Task prompt
The exact lines from the start of the material below through the line holding "- Document storage" are the answer; return those, pictures excluded.

Material provided
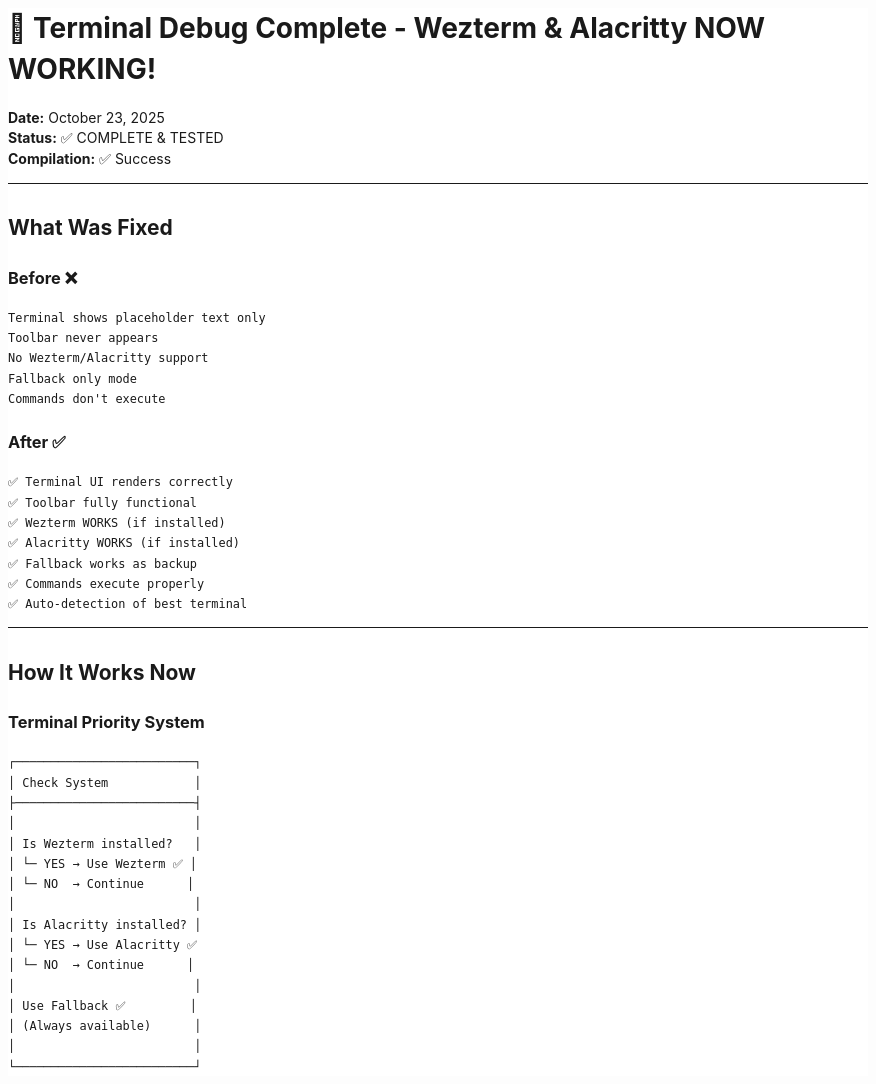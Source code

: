 # 🎉 Terminal Debug Complete - Wezterm & Alacritty NOW WORKING!

**Date:** October 23, 2025  
**Status:** ✅ COMPLETE & TESTED  
**Compilation:** ✅ Success

---

## What Was Fixed

### Before ❌
```
Terminal shows placeholder text only
Toolbar never appears
No Wezterm/Alacritty support
Fallback only mode
Commands don't execute
```

### After ✅
```
✅ Terminal UI renders correctly
✅ Toolbar fully functional
✅ Wezterm WORKS (if installed)
✅ Alacritty WORKS (if installed)
✅ Fallback works as backup
✅ Commands execute properly
✅ Auto-detection of best terminal
```

---

## How It Works Now

### Terminal Priority System
```
┌─────────────────────────┐
│ Check System            │
├─────────────────────────┤
│                         │
│ Is Wezterm installed?   │
│ └─ YES → Use Wezterm ✅ │
│ └─ NO  → Continue      │
│                         │
│ Is Alacritty installed? │
│ └─ YES → Use Alacritty ✅
│ └─ NO  → Continue      │
│                         │
│ Use Fallback ✅         │
│ (Always available)      │
│                         │
└─────────────────────────┘
```
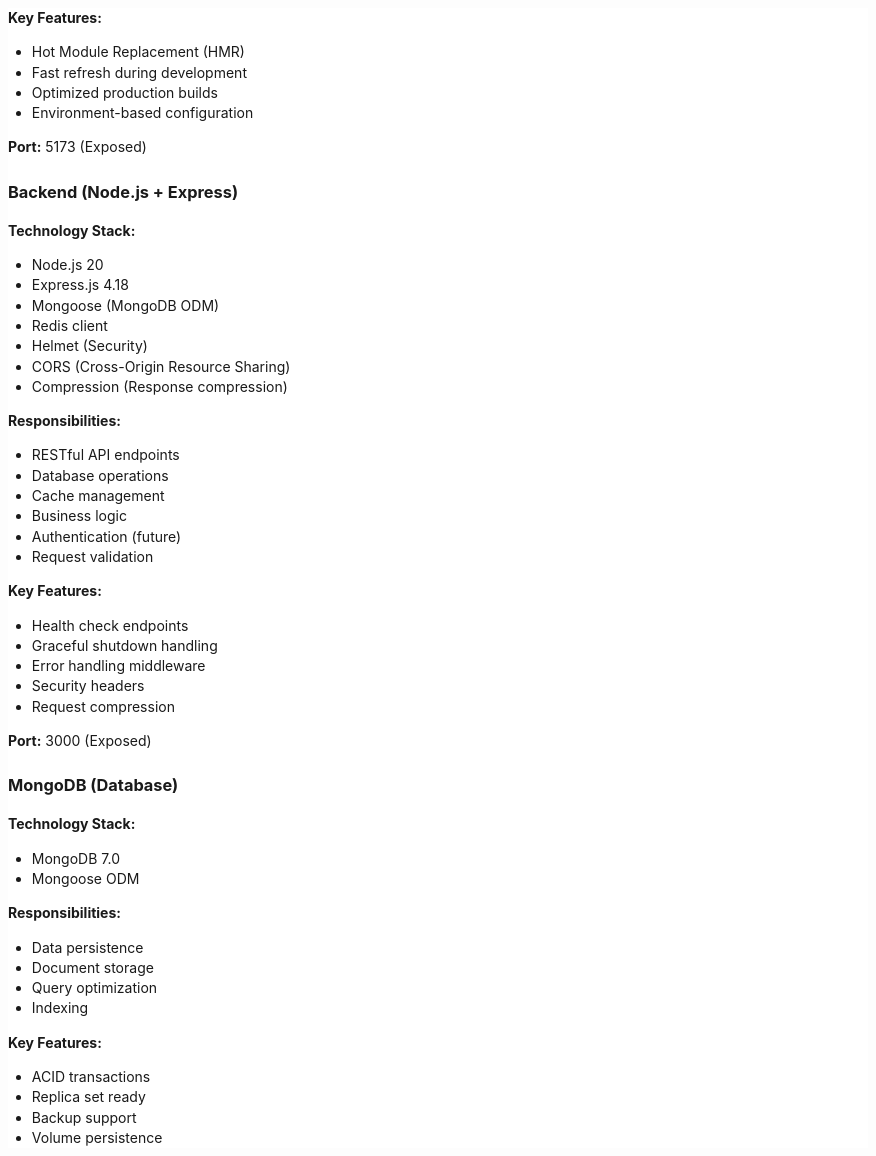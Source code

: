 **Key Features:**

- Hot Module Replacement (HMR)
- Fast refresh during development
- Optimized production builds
- Environment-based configuration

**Port:** 5173 (Exposed)

### Backend (Node.js + Express)

**Technology Stack:**

- Node.js 20
- Express.js 4.18
- Mongoose (MongoDB ODM)
- Redis client
- Helmet (Security)
- CORS (Cross-Origin Resource Sharing)
- Compression (Response compression)

**Responsibilities:**

- RESTful API endpoints
- Database operations
- Cache management
- Business logic
- Authentication (future)
- Request validation

**Key Features:**

- Health check endpoints
- Graceful shutdown handling
- Error handling middleware
- Security headers
- Request compression

**Port:** 3000 (Exposed)

### MongoDB (Database)

**Technology Stack:**

- MongoDB 7.0
- Mongoose ODM

**Responsibilities:**

- Data persistence
- Document storage
- Query optimization
- Indexing

**Key Features:**

- ACID transactions
- Replica set ready
- Backup support
- Volume persistence
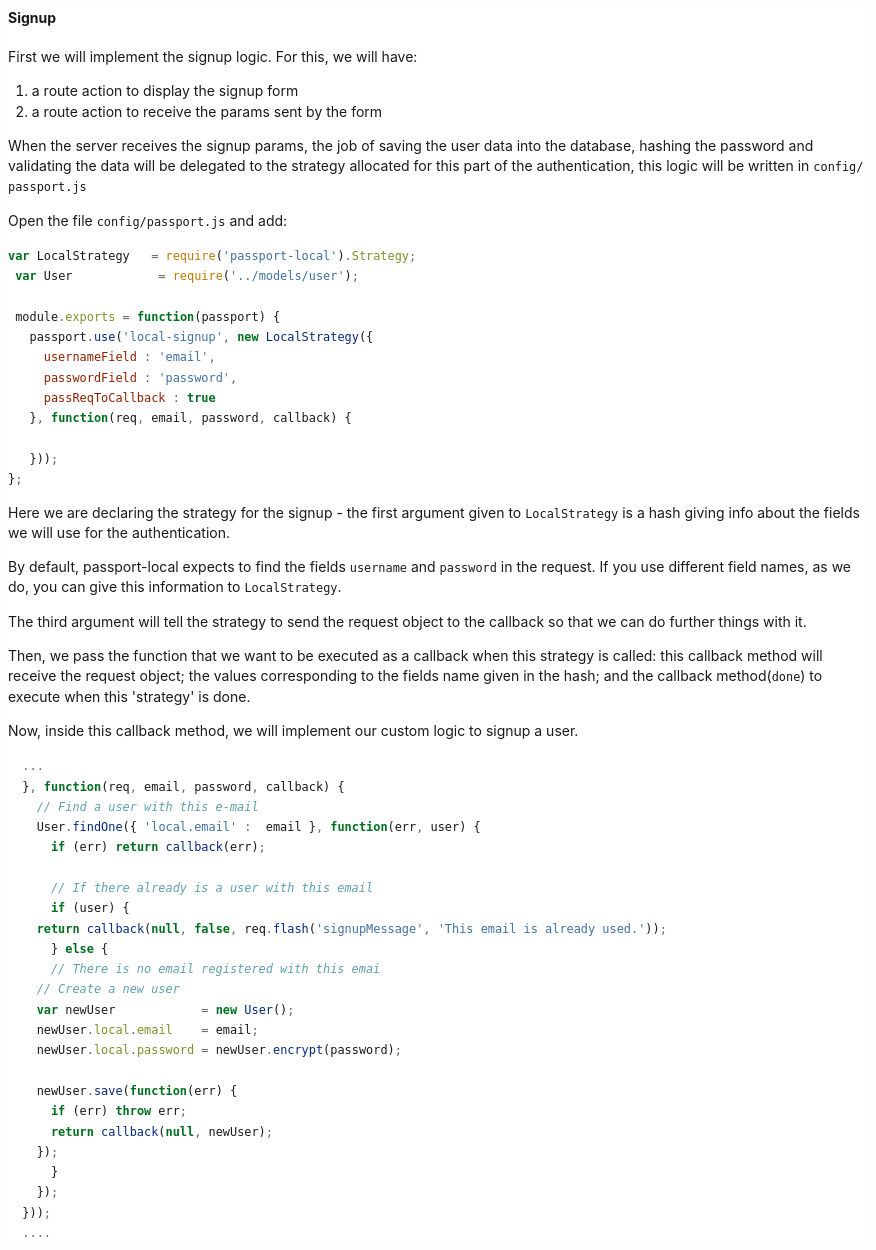 #### Signup

First we will implement the signup logic. For this, we will have:

1. a route action to display the signup form
2. a route action to receive the params sent by the form

When the server receives the signup params, the job of saving the user data into the database, hashing the password and validating the data will be delegated to the strategy allocated for this part of the authentication, this logic will be written in `config/passport.js`

Open the file `config/passport.js` and add:

```javascript
var LocalStrategy   = require('passport-local').Strategy;
 var User            = require('../models/user');

 module.exports = function(passport) {
   passport.use('local-signup', new LocalStrategy({
     usernameField : 'email',
     passwordField : 'password',
     passReqToCallback : true
   }, function(req, email, password, callback) {

   }));
};
```

Here we are declaring the strategy for the signup - the first argument given to `LocalStrategy` is a hash giving info about the fields we will use for the authentication.

By default, passport-local expects to find the fields `username` and `password` in the request. If you use different field names, as we do, you can give this information to `LocalStrategy`.

The third argument will tell the strategy to send the request object to the callback so that we can do further things with it.

Then, we pass the function that we want to be executed as a callback when this strategy is called: this callback method will receive the request object; the values corresponding to the fields name given in the hash; and the callback method(`done`) to execute when this 'strategy' is done.

Now, inside this callback method, we will implement our custom logic to signup a user.

```javascript
  ...
  }, function(req, email, password, callback) {
    // Find a user with this e-mail
    User.findOne({ 'local.email' :  email }, function(err, user) {
      if (err) return callback(err);

      // If there already is a user with this email
      if (user) {
	return callback(null, false, req.flash('signupMessage', 'This email is already used.'));
      } else {
      // There is no email registered with this emai
	// Create a new user
	var newUser            = new User();
	newUser.local.email    = email;
	newUser.local.password = newUser.encrypt(password);

	newUser.save(function(err) {
	  if (err) throw err;
	  return callback(null, newUser);
	});
      }
    });
  }));
  ....

```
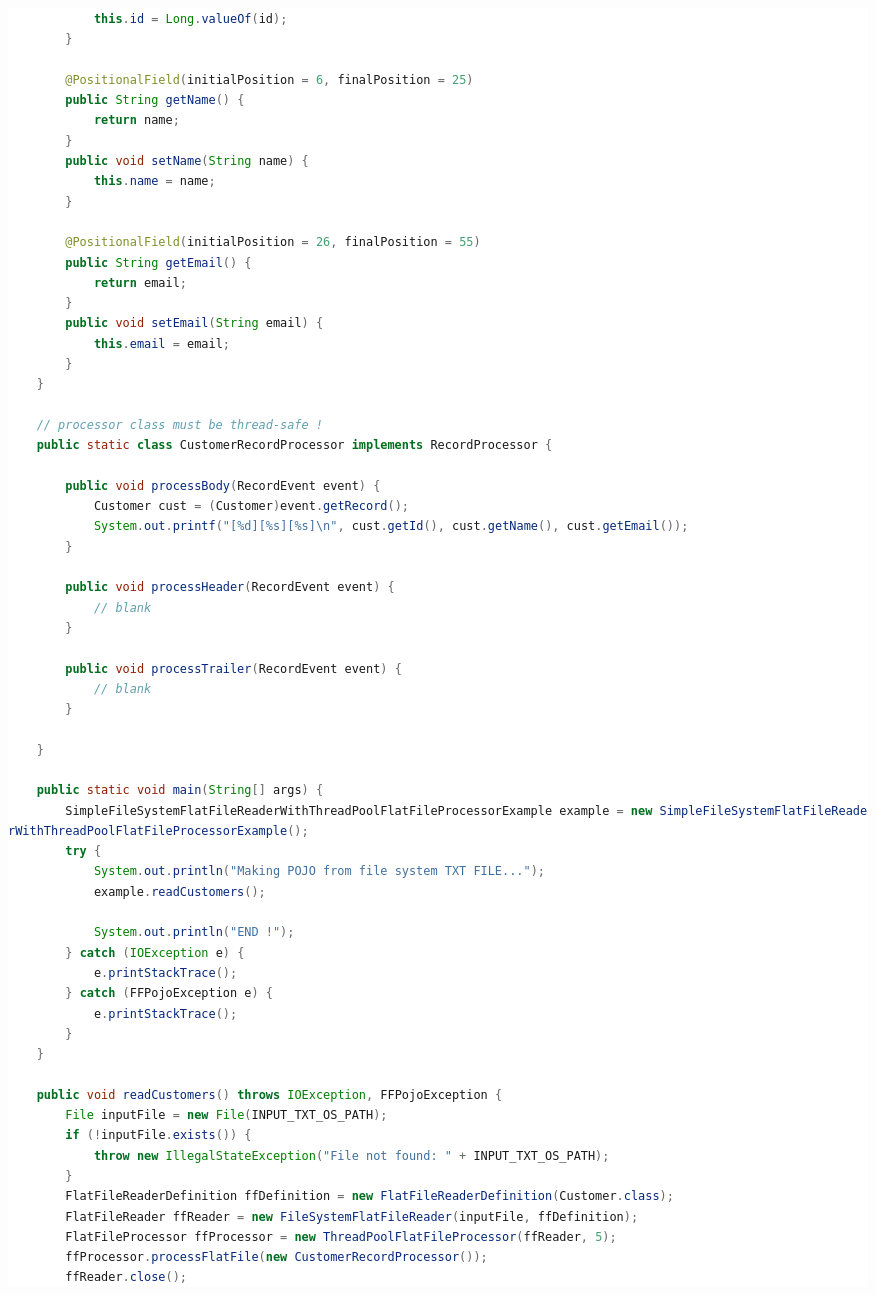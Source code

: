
 ```java
			this.id = Long.valueOf(id);
		}

		@PositionalField(initialPosition = 6, finalPosition = 25)
		public String getName() {
			return name;
		}
		public void setName(String name) {
			this.name = name;
		}

		@PositionalField(initialPosition = 26, finalPosition = 55)
		public String getEmail() {
			return email;
		}
		public void setEmail(String email) {
			this.email = email;
		}
	}

	// processor class must be thread-safe !
	public static class CustomerRecordProcessor implements RecordProcessor {

		public void processBody(RecordEvent event) {
			Customer cust = (Customer)event.getRecord();
			System.out.printf("[%d][%s][%s]\n", cust.getId(), cust.getName(), cust.getEmail());
		}

		public void processHeader(RecordEvent event) {
			// blank
		}

		public void processTrailer(RecordEvent event) {
			// blank
		}

	}

	public static void main(String[] args) {
		SimpleFileSystemFlatFileReaderWithThreadPoolFlatFileProcessorExample example = new SimpleFileSystemFlatFileReaderWithThreadPoolFlatFileProcessorExample();
		try {
			System.out.println("Making POJO from file system TXT FILE...");
			example.readCustomers();

			System.out.println("END !");
		} catch (IOException e) {
			e.printStackTrace();
		} catch (FFPojoException e) {
			e.printStackTrace();
		}
	}

	public void readCustomers() throws IOException, FFPojoException {
		File inputFile = new File(INPUT_TXT_OS_PATH);
		if (!inputFile.exists()) {
			throw new IllegalStateException("File not found: " + INPUT_TXT_OS_PATH);
		}
		FlatFileReaderDefinition ffDefinition = new FlatFileReaderDefinition(Customer.class);
		FlatFileReader ffReader = new FileSystemFlatFileReader(inputFile, ffDefinition);
		FlatFileProcessor ffProcessor = new ThreadPoolFlatFileProcessor(ffReader, 5);
		ffProcessor.processFlatFile(new CustomerRecordProcessor());
		ffReader.close();
```
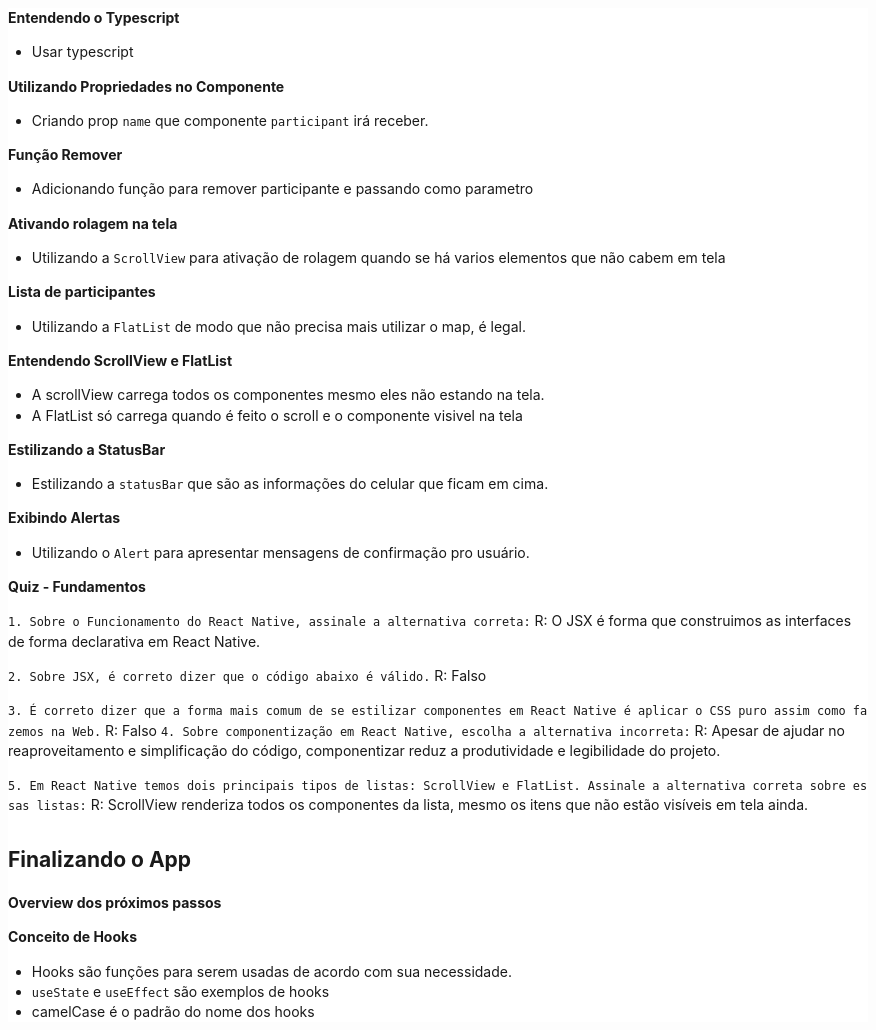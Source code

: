 **Entendendo o Typescript**

- Usar typescript

**Utilizando Propriedades no Componente**

- Criando prop `name` que componente `participant` irá receber.

**Função Remover**

- Adicionando função para remover participante e passando como parametro

**Ativando rolagem na tela**

- Utilizando a `ScrollView` para ativação de rolagem quando se há varios elementos que não cabem em tela

**Lista de participantes**

- Utilizando a `FlatList` de modo que não precisa mais utilizar o map, é legal.

**Entendendo ScrollView e FlatList**

- A scrollView carrega todos os componentes mesmo eles não estando na tela.
- A FlatList só carrega quando é feito o scroll e o componente visivel na tela

**Estilizando a StatusBar**

- Estilizando a `statusBar` que são as informações do celular que ficam em cima.

**Exibindo Alertas**

- Utilizando o `Alert` para apresentar mensagens de confirmação pro usuário.

**Quiz - Fundamentos**

`1. Sobre o Funcionamento do React Native, assinale a alternativa correta:`
R: O JSX é forma que construimos as interfaces de forma declarativa em React Native.

`2. Sobre JSX, é correto dizer que o código abaixo é válido.`
R: Falso

`3. É correto dizer que a forma mais comum de se estilizar componentes em React Native é aplicar o CSS puro assim como fazemos na Web.`
R: Falso
`4. Sobre componentização em React Native, escolha a alternativa incorreta:`
R: Apesar de ajudar no reaproveitamento e simplificação do código, componentizar reduz a produtividade e legibilidade do projeto.

`5. Em React Native temos dois principais tipos de listas: ScrollView e FlatList. Assinale a alternativa correta sobre essas listas:`
R: ScrollView renderiza todos os componentes da lista, mesmo os itens que não estão visíveis em tela ainda.

## Finalizando o App

**Overview dos próximos passos**

**Conceito de Hooks**

- Hooks são funções para serem usadas de acordo com sua necessidade.
- `useState` e `useEffect` são exemplos de hooks
- camelCase é o padrão do nome dos hooks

Reply
Source code

: # 🎉 Terminal Debug Complete - Wezterm & Alacritty NOW WORKING!

**Date:** October 23, 2025  
**Status:** ✅ COMPLETE & TESTED  
**Compilation:** ✅ Success

---

## What Was Fixed

### Before ❌
```
Terminal shows placeholder text only
Toolbar never appears
No Wezterm/Alacritty support
Fallback only mode
Commands don't execute
```

### After ✅
```
✅ Terminal UI renders correctly
✅ Toolbar fully functional
✅ Wezterm WORKS (if installed)
✅ Alacritty WORKS (if installed)
✅ Fallback works as backup
✅ Commands execute properly
✅ Auto-detection of best terminal
```

---

## How It Works Now

### Terminal Priority System
```
┌─────────────────────────┐
│ Check System            │
├─────────────────────────┤
│                         │
│ Is Wezterm installed?   │
│ └─ YES → Use Wezterm ✅ │
│ └─ NO  → Continue      │
│                         │
│ Is Alacritty installed? │
│ └─ YES → Use Alacritty ✅
│ └─ NO  → Continue      │
│                         │
│ Use Fallback ✅         │
│ (Always available)      │
│                         │
└─────────────────────────┘
```
Source code

: **Key Features:**

- Hot Module Replacement (HMR)
- Fast refresh during development
- Optimized production builds
- Environment-based configuration

**Port:** 5173 (Exposed)

### Backend (Node.js + Express)

**Technology Stack:**

- Node.js 20
- Express.js 4.18
- Mongoose (MongoDB ODM)
- Redis client
- Helmet (Security)
- CORS (Cross-Origin Resource Sharing)
- Compression (Response compression)

**Responsibilities:**

- RESTful API endpoints
- Database operations
- Cache management
- Business logic
- Authentication (future)
- Request validation

**Key Features:**

- Health check endpoints
- Graceful shutdown handling
- Error handling middleware
- Security headers
- Request compression

**Port:** 3000 (Exposed)

### MongoDB (Database)

**Technology Stack:**

- MongoDB 7.0
- Mongoose ODM

**Responsibilities:**

- Data persistence
- Document storage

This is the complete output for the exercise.